Before you decide who will sit at the head table, it’s important to make sure you place it in the optimal location in your reception space. If your tables will be arranged around the dance floor, the head table should be directly opposite the band or DJ, closest to the dance floor, and with the newlyweds seated so they’re facing into the room (for the best toast-watching view). If dinner and dancing will be in separate spaces, consider putting the head table right in the middle of the room, with guests all around you. The head table should be centrally located, a focal point, and arranged so the happy couple can look out to see their family and friends.

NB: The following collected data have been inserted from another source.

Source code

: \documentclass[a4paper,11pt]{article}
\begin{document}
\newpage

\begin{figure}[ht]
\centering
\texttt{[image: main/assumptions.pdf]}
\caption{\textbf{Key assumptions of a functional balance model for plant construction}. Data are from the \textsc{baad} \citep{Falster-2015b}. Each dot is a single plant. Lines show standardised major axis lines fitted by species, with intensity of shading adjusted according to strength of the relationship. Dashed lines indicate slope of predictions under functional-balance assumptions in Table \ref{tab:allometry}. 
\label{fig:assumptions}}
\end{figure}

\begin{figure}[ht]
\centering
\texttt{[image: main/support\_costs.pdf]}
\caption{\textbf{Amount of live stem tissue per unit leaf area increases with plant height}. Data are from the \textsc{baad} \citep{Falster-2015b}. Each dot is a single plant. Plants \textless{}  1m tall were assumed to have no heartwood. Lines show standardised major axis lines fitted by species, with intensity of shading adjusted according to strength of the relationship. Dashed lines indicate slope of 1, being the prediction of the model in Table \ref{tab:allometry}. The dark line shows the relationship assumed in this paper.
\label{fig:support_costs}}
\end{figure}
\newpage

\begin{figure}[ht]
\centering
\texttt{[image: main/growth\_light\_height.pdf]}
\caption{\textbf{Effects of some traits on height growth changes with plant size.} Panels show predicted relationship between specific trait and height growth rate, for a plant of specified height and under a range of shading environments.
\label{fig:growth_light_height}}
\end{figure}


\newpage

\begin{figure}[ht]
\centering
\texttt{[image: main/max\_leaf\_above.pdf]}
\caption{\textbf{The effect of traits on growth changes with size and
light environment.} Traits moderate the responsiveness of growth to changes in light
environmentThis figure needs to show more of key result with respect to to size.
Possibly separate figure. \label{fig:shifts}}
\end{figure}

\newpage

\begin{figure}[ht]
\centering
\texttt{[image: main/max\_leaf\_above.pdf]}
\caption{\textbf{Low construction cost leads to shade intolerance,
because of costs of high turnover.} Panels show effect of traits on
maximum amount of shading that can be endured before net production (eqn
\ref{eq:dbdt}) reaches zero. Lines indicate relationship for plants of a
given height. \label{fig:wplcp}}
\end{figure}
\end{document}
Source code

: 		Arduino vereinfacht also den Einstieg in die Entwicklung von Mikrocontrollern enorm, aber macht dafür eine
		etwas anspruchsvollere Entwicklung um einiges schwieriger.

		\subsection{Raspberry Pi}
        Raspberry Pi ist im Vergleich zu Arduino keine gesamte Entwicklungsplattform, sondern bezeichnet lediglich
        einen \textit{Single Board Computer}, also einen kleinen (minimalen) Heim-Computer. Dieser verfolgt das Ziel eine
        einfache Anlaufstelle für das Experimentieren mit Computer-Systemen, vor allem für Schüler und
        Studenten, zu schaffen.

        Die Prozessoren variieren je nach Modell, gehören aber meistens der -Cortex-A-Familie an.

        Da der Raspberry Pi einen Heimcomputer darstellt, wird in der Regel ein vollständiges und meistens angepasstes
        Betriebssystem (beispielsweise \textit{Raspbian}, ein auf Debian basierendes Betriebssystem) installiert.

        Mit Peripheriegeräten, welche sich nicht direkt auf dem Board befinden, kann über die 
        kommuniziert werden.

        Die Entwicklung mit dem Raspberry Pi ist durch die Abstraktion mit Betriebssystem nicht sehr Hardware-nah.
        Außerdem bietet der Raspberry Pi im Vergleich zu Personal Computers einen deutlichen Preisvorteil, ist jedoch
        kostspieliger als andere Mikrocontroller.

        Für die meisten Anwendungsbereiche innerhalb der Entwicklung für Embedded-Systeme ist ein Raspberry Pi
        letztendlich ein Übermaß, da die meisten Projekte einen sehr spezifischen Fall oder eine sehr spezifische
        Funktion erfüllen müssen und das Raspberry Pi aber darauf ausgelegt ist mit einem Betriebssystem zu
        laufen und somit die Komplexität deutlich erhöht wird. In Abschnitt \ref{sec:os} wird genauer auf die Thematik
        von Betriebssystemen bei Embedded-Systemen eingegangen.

So who sits where? Traditionally, the newlyweds sit in the middle of the table, with the bride seated to the groom’s right. Same-sex couples can feel free to seat themselves as they'd like. For a male/female pattern around the table, seat the best man next to the bride and the maid of honor next to the groom. Of course, since they are each of your closest friends or siblings, feel free to swap that so the maid of honor is next to the bride and the best man is next to the groom. Depending on the size of your wedding party, this table could be exclusively bridesmaids and groomsmen (who should alternate around the table to keep that male/female pattern going) or, for a smaller wedding party or a larger table, could include each member of the wedding party’s date seated next to them. If you have the space, the latter option is preferable—that way you’re not relegating your sister’s husband to a different table.

If you’d rather dine with your families, scrap the wedding party seating and instead invite your parents and siblings to join you at the head table. Seat the bride’s parents next to the bride, the groom’s parents next to the groom, the siblings in the remaining seats, and enjoy your first meal as one big, happy family. In this instance, you can either have a second table designated for your wedding party, or seat them as you will the rest of your guests, alongside any close friends or people you think they’ll love meeting.

When it comes to child attendants (flower girls and ring bearers), take their age and relation to you into consideration. If they’re old enough to dine with adults who aren’t their parents without feeling uncomfortable, give them a seat at the head table. It’s a fun honor and will definitely make them feel special. If they’re younger, but their parents are members of the wedding party, do the same. For young children whose parents will be seated elsewhere at the reception, they’ll probably be happier sitting with mom and dad.

If only the wedding party will be seated at the head table, make sure to give your parents seats of honor at nearby tables, where they can see you and your new spouse, as well as be seen by the other guests. Trust us—your parents will want a front row seat to those speeches and the first dance.